Projeto exige avaliação psicológica para profissionais que trabalham com crianças no RS
Iniciativas legislativas em destaque no Rio Grande do Sul
A deputada Adriana Lara (PL) apresentou um projeto de lei na Assembleia Legislativa que visa implementar a avaliação psicológica periódica e pré-admissional para profissionais que trabalham com crianças e adolescentes. A proposta é uma resposta a discussões sobre a vulnerabilidade infantil na Fronteira e abrange profissionais da educação, saúde, esportes, transporte e assistência religiosa, tanto em instituições públicas quanto privadas.
Além de exigir a avaliação psicológica, o projeto determina a apresentação de uma declaração sobre o uso de substâncias como álcool e drogas. As avaliações deverão ser feitas a cada dois anos, ou conforme indicação do psicólogo, e sempre que houver denúncias de comportamentos inadequados. O objetivo é identificar precocemente traços de agressividade ou instabilidade emocional, criando uma rede de proteção contra abusos e negligência. A responsabilidade pelos custos das avaliações será dos empregadores, que também deverão garantir a sigilosidade dos documentos e o afastamento de profissionais que não sejam considerados aptos.
Em um outro importante desenvolvimento, o deputado Sergio Peres (Republicanos), ao assumir a presidência da Assembleia Legislativa do RS, anunciou planos de descentralizar as atividades do Poder Legislativo. Ele pretende ampliar o diálogo com gestores e líderes municipais, ressaltando a importância das prefeituras como entes mais próximos da população. Para isso, Sergio planeja realizar de sete a dez reuniões regionais durante o ano, com o intuito de acolher e encaminhar as demandas de diferentes regiões do estado.
O Tribunal de Contas do Estado também tomou uma decisão relevante nesta semana ao derrubar a suspensão das atividades do Conselho Municipal de Desenvolvimento Urbano Ambiental (CMDUA) de Porto Alegre. Essa decisão, proferida por um voto de 2 a 1, reverteu uma medida que impedia a tramitação da revisão do Plano Diretor. O conselheiro Renato Azeredo ressaltou que a participação de diversas entidades de classe no conselho é uma prática já consolidada na cidade, garantindo a legalidade do processo. Com isso, o Executivo municipal considera essa decisão uma “vitória institucional” e espera avançar nas etapas finais do projeto junto à Câmara de Vereadores.

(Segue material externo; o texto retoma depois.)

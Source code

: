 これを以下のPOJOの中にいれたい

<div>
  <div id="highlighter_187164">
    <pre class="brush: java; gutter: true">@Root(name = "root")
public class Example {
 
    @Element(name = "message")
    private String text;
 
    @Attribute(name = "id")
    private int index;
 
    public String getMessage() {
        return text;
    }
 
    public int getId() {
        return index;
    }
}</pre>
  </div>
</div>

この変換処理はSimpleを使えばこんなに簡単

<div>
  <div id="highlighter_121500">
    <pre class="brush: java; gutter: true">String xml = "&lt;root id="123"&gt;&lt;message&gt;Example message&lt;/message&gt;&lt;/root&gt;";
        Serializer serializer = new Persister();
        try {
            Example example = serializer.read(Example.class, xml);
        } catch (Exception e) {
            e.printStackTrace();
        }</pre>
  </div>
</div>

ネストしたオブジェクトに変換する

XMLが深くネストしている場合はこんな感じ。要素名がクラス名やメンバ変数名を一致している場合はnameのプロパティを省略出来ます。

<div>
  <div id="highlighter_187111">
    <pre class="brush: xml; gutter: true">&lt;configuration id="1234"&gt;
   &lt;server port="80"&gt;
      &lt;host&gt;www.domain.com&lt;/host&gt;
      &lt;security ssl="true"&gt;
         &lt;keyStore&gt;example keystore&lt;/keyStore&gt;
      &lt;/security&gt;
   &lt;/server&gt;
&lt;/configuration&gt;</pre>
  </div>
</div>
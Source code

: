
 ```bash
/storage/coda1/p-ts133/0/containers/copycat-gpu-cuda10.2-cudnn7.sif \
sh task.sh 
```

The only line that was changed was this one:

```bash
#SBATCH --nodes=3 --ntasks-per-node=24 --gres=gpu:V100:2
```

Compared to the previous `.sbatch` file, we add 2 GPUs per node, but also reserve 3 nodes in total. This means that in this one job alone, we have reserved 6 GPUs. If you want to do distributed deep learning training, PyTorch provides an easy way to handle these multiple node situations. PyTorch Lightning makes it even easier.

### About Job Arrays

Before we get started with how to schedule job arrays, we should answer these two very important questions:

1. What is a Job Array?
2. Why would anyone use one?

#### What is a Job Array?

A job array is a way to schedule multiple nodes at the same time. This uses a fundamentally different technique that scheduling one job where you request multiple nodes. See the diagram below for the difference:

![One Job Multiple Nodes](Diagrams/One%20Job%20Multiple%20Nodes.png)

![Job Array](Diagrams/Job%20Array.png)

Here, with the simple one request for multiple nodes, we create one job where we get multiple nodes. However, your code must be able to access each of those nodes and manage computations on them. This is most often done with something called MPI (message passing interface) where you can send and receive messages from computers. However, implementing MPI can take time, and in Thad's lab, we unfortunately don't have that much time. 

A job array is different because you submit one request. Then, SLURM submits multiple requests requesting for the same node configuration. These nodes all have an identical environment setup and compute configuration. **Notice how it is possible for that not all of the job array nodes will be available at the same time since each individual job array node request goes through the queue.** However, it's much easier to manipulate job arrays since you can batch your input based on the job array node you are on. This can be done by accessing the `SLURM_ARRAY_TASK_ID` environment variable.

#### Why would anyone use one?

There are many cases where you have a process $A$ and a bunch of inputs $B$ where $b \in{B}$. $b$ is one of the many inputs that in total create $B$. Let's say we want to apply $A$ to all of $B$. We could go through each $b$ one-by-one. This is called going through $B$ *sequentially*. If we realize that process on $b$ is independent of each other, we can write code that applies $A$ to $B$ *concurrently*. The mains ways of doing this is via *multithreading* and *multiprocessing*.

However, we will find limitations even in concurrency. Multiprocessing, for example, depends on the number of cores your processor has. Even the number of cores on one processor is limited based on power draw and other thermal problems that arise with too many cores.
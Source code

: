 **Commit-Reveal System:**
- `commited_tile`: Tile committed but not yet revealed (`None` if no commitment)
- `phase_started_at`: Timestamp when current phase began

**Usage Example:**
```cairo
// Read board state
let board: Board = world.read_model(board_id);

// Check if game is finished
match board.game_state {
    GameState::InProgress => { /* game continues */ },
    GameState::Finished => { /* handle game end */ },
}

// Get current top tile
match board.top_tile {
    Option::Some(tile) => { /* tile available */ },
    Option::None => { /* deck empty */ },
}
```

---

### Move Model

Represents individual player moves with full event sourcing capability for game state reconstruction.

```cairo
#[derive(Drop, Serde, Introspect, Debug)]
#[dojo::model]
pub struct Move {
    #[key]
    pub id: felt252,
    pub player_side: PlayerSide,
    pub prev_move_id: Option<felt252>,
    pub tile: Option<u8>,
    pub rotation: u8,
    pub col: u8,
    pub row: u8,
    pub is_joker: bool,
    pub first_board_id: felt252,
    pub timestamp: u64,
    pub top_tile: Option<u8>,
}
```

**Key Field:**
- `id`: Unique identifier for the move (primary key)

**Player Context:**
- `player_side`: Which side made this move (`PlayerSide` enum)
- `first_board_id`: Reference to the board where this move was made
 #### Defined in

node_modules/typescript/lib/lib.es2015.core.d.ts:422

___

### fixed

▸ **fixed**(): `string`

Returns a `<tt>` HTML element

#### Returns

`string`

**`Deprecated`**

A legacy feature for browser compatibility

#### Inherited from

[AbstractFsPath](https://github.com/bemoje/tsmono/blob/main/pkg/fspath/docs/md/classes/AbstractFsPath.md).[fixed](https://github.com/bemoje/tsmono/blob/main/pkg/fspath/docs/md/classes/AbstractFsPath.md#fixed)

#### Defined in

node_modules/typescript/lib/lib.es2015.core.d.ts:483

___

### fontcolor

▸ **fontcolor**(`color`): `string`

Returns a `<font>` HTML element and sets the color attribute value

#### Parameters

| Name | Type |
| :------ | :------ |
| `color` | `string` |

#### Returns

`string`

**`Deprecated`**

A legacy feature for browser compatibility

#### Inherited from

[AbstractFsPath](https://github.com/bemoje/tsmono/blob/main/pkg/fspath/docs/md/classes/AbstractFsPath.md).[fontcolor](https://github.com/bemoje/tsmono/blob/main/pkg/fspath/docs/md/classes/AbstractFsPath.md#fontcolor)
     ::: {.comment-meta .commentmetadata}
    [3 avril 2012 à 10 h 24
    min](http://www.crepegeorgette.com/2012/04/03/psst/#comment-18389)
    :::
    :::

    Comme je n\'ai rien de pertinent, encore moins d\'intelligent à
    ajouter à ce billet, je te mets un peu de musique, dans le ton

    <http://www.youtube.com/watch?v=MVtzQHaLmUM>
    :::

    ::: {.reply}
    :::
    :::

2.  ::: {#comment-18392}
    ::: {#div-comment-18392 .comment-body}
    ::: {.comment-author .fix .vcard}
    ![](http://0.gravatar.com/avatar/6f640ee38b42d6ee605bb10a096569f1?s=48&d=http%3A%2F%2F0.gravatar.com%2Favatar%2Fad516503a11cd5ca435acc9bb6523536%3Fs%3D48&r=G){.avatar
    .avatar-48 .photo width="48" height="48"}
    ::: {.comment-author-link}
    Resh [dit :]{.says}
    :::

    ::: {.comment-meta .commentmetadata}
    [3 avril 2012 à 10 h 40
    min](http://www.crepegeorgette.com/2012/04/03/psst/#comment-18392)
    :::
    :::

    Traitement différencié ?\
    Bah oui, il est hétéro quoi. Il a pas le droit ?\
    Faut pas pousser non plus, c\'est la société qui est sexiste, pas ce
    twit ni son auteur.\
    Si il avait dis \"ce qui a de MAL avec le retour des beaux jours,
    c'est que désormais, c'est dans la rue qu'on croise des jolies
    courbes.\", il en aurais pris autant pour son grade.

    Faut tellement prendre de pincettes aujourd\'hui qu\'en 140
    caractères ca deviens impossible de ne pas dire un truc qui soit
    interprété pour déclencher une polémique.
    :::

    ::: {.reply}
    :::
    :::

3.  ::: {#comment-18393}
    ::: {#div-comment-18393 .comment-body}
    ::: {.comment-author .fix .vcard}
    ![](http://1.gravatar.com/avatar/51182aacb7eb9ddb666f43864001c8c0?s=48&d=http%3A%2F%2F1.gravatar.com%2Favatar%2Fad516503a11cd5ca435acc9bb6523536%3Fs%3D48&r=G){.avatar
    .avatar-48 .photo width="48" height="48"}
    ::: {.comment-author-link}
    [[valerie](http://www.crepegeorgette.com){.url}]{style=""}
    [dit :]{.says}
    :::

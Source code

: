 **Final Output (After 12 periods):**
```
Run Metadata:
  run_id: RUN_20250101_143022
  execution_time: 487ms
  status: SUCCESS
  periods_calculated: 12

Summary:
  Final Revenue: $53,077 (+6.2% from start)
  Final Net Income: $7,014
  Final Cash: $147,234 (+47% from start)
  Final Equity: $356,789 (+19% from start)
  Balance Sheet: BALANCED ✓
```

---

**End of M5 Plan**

Além disso, com as altas temperaturas previstas para as próximas semanas, a deputada Sofia Cavedon (PT) protocolou um Pedido de Informações à Secretaria da Educação do RS. O objetivo é obter dados sobre a climatização das escolas estaduais, incluindo o percentual de instituições com ar-condicionado e o mapeamento de salas sem refrigeração. A parlamentar enfatiza a importância de um diagnóstico claro e de um planejamento eficaz para garantir condições adequadas para alunos e profissionais da educação.
Por fim, a Câmara Municipal de Porto Alegre está analisando um projeto do vereador Alexandre Bublitz (PT) que estabelece o Programa Municipal de Agentes Populares de Alimentação (APA). Este programa tem como foco promover o direito à alimentação adequada e prevenir doenças crônicas por meio de ações educativas e monitoramento nutricional. O projeto reconhece a importância de cozinheiros de cozinhas solidárias e voluntários, que desempenham um papel essencial na conexão entre comunidades e sistemas de saúde e assistência social, fortalecendo iniciativas de segurança alimentar na cidade.